(DATA PROVIDED Opens)

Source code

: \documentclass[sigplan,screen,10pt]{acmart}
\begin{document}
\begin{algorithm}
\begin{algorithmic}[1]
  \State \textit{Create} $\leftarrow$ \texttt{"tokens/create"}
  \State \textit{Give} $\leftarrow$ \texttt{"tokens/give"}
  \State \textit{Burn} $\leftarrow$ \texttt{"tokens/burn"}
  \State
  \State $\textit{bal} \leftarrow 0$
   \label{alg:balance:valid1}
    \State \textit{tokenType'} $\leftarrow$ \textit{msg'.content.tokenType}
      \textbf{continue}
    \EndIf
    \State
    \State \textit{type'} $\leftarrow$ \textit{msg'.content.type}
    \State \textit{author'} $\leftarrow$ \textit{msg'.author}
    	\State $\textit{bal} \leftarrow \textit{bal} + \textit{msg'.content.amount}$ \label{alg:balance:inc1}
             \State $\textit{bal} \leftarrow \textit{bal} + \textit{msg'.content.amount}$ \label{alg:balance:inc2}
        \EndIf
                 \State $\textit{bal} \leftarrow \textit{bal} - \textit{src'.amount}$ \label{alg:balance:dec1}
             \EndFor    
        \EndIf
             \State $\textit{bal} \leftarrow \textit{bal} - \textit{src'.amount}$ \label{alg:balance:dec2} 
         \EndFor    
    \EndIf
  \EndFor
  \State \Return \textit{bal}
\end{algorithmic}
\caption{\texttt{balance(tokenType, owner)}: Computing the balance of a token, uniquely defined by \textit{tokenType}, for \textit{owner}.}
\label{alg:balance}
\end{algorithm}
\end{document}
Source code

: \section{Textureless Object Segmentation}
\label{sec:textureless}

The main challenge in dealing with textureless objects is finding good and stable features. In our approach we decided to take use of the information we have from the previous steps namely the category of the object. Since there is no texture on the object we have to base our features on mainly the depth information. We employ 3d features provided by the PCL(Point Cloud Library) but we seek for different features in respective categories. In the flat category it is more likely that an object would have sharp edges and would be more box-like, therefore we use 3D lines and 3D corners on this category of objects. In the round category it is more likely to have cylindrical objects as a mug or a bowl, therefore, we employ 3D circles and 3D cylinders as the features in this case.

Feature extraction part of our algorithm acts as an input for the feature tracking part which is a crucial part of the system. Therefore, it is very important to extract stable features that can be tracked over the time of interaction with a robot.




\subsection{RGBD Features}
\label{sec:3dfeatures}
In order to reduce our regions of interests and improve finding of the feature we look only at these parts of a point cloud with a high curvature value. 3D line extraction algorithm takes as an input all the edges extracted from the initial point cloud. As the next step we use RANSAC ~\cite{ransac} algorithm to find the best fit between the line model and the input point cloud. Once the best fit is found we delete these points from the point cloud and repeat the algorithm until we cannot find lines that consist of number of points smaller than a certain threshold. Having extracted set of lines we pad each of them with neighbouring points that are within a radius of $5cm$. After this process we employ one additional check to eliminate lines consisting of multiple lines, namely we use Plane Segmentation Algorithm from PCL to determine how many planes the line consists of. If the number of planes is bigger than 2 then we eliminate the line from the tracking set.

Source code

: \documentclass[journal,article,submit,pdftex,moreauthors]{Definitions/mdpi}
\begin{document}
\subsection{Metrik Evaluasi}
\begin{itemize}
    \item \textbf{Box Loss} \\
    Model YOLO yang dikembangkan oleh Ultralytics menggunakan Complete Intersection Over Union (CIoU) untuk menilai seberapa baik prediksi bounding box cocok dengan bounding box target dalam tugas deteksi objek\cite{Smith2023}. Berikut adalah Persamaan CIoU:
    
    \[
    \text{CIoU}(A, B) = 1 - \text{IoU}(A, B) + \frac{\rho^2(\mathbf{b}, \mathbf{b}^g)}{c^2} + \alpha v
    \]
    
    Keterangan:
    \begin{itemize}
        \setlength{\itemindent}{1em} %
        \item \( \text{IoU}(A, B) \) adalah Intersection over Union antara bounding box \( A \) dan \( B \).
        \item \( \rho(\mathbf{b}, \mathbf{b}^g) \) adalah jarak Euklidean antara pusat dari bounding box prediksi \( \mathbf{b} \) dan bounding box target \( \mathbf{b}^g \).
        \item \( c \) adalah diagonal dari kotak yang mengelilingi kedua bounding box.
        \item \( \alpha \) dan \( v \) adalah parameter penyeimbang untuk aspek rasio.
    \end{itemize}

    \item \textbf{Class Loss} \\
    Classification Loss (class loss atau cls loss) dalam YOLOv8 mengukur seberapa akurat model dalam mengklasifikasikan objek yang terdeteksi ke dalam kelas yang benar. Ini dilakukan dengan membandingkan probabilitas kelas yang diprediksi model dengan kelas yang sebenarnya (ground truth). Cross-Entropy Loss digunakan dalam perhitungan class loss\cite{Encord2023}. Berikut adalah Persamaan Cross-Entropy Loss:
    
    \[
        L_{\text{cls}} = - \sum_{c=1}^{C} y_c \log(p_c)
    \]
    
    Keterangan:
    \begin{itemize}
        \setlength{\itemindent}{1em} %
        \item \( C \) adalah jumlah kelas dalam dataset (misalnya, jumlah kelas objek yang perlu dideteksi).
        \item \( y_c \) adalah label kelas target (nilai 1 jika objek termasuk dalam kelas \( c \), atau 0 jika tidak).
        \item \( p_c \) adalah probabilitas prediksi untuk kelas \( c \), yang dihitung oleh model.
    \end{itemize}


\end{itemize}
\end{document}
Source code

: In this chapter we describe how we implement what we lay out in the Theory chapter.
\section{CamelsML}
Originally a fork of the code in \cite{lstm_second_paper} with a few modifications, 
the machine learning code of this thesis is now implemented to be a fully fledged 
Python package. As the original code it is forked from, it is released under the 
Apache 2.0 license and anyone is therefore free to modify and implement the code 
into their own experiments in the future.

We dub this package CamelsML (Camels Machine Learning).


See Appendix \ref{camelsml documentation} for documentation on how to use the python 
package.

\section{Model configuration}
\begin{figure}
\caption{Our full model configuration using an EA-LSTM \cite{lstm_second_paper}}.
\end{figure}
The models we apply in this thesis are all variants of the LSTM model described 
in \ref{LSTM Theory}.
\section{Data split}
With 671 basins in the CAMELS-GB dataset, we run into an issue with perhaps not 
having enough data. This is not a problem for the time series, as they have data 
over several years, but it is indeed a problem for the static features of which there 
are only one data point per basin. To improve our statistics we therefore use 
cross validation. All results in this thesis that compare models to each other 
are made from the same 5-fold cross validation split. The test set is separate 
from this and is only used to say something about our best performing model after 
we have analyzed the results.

(DATA PROVIDED Closes)

**INSTRUCTIONS TO FOLLOW:**
Examine the records above and state the number of lines that include "tokenType", with no further text.

**OUTPUT FOR THIS TASK:**
2